Walter Willcox and David Cooper have just published an extremely informative paper on the real-life performance of FTTC connections in Ewhurst, Surrey. There are a couple of points which I think should be kept in mind while reading the report.
First, Lucie Glenday (Superfast Surrey Programme Director) told us the SCC/BT contract stipulates that 95% of premises in Surrey will be able to achieve speeds of at least 15 Mbps, and the remainder at least 2 Mbps. We have since been informed in writing that the contract actually stipulates 94.6% but they are “pushing for 95%”. We have repeatedly requested sight of the relevant contract terms to verify the exact wording, especially since SCC have not to our knowledge published these numbers, but to date our requests have been ignored.

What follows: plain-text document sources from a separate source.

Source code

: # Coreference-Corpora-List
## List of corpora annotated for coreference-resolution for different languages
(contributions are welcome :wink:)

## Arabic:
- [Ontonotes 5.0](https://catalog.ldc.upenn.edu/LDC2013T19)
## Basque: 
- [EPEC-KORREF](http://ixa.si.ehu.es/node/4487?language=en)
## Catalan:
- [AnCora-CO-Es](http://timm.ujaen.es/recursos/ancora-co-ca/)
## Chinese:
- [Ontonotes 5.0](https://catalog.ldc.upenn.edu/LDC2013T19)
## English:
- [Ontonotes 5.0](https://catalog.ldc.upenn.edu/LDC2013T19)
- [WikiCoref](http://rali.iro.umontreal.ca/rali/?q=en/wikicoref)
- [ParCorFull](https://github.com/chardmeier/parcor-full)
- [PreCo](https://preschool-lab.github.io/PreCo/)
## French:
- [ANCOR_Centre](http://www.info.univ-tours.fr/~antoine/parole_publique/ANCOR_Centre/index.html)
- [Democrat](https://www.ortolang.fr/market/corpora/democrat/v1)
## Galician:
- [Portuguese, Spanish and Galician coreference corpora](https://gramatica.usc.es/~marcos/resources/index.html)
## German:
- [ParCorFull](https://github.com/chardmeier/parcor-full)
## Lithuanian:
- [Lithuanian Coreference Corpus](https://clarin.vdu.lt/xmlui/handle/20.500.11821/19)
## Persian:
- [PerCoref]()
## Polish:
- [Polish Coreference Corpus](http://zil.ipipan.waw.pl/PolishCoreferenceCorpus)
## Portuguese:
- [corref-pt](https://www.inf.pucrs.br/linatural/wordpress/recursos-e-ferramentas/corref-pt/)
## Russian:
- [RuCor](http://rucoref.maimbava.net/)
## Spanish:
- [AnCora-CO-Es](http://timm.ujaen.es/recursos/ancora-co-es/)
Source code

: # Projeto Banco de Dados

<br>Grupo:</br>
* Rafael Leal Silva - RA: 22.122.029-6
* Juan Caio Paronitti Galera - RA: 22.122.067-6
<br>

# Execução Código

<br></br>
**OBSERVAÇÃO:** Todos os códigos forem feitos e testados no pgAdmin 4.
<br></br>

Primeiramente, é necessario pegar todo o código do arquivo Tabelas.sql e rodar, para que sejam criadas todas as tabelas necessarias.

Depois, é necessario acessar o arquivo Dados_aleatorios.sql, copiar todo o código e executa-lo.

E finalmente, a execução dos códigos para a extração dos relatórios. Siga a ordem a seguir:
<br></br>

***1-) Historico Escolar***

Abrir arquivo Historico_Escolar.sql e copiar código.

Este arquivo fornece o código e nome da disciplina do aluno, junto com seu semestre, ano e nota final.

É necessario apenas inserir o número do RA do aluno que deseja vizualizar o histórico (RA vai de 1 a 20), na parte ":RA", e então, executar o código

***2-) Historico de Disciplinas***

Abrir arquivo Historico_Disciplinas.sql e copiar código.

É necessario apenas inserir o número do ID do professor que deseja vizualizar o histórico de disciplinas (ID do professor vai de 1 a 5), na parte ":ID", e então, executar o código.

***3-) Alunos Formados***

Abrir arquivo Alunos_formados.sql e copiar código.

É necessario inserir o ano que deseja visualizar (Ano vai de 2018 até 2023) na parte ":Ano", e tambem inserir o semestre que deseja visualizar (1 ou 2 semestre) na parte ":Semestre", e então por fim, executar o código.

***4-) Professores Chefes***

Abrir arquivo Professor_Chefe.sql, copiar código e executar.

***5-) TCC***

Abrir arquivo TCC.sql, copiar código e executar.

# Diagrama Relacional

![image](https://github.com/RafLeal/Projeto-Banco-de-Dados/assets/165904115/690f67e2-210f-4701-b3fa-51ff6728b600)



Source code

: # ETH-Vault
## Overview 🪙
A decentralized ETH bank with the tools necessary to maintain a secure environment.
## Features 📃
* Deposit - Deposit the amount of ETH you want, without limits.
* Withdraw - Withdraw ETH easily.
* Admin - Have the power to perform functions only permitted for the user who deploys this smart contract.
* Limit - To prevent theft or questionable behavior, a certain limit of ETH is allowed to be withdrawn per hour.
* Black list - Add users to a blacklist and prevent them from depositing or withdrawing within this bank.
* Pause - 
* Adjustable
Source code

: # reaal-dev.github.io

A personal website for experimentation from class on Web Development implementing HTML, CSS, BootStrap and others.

Second, some extra public funding is available for use in areas not covered by BT’s commercial roll-out (i.e. for the “intervention” areas, the allocated funds exceed that required for FTTC alone). Lucie told us that much of this will be used to provide additional technology to extend the reach and performance of FTTC in intervention areas only. We were also told that the Superfast Surrey team can help communities in intervention areas to implement other solutions such as FTTP and wireless. Apparently they are already discussing B4RN style projects with some Surrey communities, and this help can include some public funding. As an example, premises in Peaslake and some parts of Cranleigh are in intervention areas, but none in Ewhurst or most of Cranleigh. So, the estimated 69 premises in Ewhurst still unable to access FTTC services cannot be helped using public funds, nor can we take advantage of the Superfast Surrey team expertise and experience. The same disadvantage seems to apply to all “commercial” areas covered by BDUK projects nationwide, and is reportedly caused by BDUK interpretation of EC state funding rules. Note that a premises is defined by SCC/BDUK as being in a commercial area if its phone line connects to a cabinet which is supplied fibre as part of the commercial roll-out, even if that premises cannot actually be connected to a fibre service, or if the fibre service is no better than ADSL.